WORK REQUIRED:
Would you restate the entries below word for word, starting at the first line and ending with the one that has "## Implementation Requirement"?

Records excerpted from a collection:
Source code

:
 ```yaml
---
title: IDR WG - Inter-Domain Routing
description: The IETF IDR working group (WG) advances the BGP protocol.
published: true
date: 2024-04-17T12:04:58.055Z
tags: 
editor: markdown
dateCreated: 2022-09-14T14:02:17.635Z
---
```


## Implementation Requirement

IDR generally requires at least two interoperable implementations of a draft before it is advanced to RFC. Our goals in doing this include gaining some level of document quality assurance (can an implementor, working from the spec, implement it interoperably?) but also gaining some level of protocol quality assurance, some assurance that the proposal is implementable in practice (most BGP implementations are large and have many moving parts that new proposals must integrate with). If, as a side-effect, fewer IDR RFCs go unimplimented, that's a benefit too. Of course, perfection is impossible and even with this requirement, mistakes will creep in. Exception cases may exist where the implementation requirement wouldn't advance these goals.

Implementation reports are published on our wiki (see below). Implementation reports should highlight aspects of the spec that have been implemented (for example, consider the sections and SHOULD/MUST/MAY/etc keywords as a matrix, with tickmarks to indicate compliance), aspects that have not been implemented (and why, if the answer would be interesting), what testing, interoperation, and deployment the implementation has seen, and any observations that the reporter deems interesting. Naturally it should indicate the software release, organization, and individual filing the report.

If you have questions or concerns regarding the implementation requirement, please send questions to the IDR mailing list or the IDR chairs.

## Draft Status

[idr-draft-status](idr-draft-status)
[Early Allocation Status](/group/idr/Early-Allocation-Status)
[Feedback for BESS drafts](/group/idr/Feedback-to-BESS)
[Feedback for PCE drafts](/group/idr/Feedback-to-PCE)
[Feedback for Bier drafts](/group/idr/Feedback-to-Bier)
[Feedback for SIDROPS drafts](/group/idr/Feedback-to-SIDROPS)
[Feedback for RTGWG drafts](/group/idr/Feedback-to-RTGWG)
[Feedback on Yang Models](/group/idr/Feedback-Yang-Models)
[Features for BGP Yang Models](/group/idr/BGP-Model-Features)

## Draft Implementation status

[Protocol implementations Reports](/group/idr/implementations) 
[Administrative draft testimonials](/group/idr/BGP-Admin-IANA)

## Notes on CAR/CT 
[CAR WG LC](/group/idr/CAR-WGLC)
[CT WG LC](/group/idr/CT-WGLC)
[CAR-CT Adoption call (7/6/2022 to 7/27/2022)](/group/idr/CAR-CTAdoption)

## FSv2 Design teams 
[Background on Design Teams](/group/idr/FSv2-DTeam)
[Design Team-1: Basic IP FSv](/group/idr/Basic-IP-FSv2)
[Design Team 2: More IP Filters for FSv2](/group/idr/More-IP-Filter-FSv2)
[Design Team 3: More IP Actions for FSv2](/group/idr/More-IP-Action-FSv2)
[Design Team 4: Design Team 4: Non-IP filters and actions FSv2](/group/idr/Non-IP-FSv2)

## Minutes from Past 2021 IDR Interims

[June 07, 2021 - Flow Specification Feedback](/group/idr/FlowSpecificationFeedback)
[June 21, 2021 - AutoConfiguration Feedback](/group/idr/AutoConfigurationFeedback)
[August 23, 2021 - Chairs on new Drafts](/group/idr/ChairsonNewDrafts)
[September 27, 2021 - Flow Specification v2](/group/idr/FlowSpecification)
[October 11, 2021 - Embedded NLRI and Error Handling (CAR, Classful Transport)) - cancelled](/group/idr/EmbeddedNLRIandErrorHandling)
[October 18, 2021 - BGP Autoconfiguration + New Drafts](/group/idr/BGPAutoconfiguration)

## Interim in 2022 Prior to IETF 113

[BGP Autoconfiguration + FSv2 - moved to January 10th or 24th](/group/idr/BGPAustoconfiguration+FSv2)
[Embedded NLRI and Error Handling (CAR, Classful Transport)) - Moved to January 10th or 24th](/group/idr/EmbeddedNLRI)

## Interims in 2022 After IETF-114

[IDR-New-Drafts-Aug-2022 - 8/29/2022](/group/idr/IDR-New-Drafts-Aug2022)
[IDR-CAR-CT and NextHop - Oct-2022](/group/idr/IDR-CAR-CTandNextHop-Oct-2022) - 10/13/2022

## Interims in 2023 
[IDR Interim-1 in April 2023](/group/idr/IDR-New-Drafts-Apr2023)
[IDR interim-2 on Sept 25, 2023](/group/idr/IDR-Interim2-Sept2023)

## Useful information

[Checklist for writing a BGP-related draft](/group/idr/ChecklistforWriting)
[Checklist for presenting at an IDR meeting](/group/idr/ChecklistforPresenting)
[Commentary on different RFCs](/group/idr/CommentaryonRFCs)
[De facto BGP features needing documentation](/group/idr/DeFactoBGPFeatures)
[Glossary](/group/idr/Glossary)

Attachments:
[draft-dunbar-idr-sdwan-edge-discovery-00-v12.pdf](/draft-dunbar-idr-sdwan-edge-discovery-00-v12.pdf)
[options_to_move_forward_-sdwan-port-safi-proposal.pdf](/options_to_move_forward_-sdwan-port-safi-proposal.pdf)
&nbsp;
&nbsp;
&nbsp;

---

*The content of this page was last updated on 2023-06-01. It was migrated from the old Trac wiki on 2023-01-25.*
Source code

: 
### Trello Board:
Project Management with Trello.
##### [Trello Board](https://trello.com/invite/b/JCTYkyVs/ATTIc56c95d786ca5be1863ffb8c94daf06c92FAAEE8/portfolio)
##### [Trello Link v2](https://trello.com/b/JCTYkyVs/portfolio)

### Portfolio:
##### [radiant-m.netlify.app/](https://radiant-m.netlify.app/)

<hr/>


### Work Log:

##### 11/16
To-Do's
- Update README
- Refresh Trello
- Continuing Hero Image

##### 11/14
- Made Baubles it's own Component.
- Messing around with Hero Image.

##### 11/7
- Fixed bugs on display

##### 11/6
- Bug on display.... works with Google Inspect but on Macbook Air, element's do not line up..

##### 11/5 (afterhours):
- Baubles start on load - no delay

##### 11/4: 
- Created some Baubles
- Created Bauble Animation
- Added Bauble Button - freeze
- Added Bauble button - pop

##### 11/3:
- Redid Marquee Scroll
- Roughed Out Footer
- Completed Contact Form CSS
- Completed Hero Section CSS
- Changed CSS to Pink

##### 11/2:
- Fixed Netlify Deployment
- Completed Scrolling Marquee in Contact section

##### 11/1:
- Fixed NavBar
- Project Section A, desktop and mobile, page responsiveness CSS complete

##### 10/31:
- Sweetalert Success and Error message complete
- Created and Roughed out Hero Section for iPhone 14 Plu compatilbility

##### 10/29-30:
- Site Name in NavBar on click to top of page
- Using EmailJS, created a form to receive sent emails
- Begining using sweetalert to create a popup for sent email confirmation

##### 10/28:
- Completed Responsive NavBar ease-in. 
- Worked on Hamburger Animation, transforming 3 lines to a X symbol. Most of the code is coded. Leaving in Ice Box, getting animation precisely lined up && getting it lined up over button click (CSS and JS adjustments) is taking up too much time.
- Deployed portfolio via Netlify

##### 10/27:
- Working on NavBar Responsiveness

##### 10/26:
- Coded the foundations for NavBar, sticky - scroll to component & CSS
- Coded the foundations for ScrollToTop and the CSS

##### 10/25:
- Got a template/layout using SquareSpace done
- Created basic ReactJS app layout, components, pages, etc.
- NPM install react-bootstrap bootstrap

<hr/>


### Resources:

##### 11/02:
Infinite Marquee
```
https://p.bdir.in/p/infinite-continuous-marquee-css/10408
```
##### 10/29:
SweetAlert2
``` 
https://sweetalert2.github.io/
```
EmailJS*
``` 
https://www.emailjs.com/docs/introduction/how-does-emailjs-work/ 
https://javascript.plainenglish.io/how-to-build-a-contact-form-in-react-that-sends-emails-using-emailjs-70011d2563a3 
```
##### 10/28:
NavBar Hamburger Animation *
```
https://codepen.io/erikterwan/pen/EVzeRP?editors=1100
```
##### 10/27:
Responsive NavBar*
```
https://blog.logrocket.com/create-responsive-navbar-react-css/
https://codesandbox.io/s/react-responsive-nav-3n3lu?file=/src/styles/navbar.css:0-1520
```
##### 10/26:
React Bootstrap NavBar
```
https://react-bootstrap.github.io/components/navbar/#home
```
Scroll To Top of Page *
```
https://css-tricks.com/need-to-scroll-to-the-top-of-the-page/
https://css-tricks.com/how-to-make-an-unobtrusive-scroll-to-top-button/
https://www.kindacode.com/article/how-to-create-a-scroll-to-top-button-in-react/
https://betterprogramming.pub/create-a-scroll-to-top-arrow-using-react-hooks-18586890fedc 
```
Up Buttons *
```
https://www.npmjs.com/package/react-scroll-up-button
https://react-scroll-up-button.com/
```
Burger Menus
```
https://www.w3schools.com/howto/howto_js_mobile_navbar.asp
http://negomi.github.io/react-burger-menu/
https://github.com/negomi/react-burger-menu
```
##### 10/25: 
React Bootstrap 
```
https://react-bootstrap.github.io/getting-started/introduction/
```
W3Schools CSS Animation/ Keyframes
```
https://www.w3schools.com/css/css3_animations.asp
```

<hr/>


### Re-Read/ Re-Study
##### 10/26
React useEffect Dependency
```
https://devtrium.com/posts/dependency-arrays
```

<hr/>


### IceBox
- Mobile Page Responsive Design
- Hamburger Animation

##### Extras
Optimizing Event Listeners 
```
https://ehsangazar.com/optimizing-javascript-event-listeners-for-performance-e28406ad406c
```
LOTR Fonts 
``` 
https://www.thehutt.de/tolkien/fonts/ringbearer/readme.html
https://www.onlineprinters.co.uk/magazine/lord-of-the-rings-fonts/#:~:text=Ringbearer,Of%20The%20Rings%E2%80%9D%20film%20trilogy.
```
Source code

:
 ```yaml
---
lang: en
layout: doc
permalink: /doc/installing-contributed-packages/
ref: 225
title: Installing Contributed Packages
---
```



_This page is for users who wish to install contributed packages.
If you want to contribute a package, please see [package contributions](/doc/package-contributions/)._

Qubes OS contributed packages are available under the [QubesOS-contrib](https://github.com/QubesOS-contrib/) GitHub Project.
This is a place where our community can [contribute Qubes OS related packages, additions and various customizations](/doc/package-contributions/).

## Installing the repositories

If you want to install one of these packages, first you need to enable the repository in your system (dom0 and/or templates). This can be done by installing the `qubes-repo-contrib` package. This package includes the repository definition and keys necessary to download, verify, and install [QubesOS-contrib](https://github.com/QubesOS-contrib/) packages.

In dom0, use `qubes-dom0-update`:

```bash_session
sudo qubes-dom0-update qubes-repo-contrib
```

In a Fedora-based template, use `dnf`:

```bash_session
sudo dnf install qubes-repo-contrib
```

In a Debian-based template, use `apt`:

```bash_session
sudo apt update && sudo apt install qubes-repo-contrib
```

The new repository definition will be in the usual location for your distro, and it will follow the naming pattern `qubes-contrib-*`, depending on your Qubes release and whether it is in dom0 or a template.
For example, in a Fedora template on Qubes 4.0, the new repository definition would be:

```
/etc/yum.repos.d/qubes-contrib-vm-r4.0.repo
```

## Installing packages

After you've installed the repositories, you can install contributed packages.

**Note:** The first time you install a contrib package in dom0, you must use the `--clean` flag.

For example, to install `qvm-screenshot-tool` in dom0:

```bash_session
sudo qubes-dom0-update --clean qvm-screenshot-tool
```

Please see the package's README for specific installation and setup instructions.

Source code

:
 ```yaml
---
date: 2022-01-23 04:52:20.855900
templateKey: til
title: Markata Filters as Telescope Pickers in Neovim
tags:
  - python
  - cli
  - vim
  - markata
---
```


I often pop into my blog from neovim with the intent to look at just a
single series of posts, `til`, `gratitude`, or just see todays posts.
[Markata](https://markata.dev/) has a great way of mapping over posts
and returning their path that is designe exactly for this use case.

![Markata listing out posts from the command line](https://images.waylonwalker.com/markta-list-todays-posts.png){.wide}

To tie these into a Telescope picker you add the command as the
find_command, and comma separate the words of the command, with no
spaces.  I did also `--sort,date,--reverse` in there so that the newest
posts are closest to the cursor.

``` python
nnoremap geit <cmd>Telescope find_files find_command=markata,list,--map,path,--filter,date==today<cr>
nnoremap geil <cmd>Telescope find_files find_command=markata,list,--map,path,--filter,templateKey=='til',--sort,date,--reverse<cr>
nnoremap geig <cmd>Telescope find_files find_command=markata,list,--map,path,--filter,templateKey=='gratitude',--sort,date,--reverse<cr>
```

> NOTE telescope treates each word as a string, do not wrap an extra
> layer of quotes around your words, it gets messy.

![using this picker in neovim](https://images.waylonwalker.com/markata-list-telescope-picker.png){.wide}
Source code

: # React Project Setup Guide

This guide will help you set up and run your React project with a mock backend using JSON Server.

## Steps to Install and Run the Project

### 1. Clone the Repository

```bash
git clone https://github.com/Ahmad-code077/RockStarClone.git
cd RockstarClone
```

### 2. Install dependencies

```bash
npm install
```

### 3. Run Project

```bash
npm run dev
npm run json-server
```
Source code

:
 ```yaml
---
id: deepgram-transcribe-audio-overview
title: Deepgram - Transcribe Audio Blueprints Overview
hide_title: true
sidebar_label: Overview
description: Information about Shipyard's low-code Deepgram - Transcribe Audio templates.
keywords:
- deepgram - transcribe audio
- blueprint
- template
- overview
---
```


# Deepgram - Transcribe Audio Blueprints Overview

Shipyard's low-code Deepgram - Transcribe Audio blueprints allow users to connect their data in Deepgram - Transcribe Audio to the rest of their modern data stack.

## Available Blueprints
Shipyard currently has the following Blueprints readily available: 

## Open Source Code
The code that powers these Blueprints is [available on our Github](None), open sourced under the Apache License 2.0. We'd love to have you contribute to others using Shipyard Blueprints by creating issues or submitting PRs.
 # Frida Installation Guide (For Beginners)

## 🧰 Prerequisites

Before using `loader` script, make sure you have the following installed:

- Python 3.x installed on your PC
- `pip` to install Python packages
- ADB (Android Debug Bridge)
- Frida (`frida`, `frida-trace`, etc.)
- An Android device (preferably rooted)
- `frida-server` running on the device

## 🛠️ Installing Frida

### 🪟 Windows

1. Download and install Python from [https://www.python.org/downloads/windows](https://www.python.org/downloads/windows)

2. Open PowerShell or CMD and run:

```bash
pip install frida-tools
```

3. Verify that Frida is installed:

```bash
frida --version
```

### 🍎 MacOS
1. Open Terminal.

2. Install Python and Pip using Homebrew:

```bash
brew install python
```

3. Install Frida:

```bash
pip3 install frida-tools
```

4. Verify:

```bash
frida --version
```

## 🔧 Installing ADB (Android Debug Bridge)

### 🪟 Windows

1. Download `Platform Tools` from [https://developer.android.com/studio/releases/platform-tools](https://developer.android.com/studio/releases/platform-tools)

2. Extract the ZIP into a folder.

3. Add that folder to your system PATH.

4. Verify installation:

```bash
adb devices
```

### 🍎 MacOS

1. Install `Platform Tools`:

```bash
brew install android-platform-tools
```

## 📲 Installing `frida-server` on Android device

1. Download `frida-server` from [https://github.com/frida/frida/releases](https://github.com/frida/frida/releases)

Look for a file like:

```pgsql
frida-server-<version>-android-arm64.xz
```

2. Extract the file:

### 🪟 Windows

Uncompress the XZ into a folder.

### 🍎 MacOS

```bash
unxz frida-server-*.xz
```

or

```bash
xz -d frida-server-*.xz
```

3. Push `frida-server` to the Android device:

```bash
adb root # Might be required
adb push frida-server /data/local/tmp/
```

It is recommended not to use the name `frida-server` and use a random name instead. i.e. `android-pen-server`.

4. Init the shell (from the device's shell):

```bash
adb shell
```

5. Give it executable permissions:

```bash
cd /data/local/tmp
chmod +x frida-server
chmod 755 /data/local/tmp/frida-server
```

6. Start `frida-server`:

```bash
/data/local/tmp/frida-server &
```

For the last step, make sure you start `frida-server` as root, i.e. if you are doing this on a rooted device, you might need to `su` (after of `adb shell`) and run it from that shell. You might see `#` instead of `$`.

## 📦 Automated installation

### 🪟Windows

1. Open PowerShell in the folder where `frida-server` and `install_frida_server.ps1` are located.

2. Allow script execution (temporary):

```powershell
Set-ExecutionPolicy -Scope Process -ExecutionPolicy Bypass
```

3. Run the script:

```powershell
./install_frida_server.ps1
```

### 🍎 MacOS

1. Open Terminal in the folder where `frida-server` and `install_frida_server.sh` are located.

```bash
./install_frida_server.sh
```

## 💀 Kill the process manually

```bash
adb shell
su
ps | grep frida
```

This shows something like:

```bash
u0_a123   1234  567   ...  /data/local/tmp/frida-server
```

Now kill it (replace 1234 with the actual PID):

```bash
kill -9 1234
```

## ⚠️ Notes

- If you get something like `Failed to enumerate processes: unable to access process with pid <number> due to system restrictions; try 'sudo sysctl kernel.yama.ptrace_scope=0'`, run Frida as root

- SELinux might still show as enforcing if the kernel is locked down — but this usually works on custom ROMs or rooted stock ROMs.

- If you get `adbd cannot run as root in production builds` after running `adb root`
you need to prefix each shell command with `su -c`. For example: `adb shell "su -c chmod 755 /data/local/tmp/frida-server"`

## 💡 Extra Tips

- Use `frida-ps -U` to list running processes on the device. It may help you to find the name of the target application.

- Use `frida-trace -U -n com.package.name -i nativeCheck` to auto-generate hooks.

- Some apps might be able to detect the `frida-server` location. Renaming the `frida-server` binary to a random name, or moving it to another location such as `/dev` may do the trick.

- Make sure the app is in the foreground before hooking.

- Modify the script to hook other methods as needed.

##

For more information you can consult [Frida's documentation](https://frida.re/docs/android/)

RESULT OF THE EXERCISE:
Source code

:
 ```yaml
---
title: IDR WG - Inter-Domain Routing
description: The IETF IDR working group (WG) advances the BGP protocol.
published: true
date: 2024-04-17T12:04:58.055Z
tags: 
editor: markdown
dateCreated: 2022-09-14T14:02:17.635Z
---
```


## Implementation Requirement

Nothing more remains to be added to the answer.